=== REQUIREMENT ===
Copy word for word, please, the lines of the entries below running from the one containing "# User stories" to the one containing "commonly used words.", both ends included.

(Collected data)
-.-.-

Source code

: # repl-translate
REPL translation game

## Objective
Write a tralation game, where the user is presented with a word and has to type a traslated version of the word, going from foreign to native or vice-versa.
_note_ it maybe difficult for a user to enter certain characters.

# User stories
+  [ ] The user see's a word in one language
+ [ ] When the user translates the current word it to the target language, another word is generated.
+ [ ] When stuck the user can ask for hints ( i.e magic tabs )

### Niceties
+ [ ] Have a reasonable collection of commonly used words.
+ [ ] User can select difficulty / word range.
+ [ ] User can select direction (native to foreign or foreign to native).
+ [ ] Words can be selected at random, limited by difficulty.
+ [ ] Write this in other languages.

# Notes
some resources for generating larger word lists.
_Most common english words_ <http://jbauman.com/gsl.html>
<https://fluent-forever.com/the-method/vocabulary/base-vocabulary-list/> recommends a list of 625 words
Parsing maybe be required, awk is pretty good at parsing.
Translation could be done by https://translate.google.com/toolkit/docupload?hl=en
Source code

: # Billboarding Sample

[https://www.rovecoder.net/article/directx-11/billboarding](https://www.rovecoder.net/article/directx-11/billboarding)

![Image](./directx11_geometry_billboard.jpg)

-.-.-

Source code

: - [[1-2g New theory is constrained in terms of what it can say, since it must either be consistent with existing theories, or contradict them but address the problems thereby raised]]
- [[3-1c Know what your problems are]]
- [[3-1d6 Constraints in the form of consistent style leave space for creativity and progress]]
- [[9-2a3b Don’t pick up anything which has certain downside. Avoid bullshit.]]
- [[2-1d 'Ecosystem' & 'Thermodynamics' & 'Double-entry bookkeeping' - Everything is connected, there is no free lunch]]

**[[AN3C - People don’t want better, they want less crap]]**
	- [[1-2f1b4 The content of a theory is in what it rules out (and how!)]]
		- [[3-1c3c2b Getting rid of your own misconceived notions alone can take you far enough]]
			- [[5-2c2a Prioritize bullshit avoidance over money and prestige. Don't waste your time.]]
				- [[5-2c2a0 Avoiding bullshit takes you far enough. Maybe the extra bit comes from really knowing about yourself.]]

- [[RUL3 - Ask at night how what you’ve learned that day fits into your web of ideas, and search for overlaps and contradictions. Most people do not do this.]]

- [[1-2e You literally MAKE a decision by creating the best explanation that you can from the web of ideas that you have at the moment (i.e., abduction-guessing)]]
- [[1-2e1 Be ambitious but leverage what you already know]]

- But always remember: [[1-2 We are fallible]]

-.-.-

=== WORKED SOLUTION ===
# User stories
+  [ ] The user see's a word in one language
+ [ ] When the user translates the current word it to the target language, another word is generated.
+ [ ] When stuck the user can ask for hints ( i.e magic tabs )

### Niceties
+ [ ] Have a reasonable collection of commonly used words.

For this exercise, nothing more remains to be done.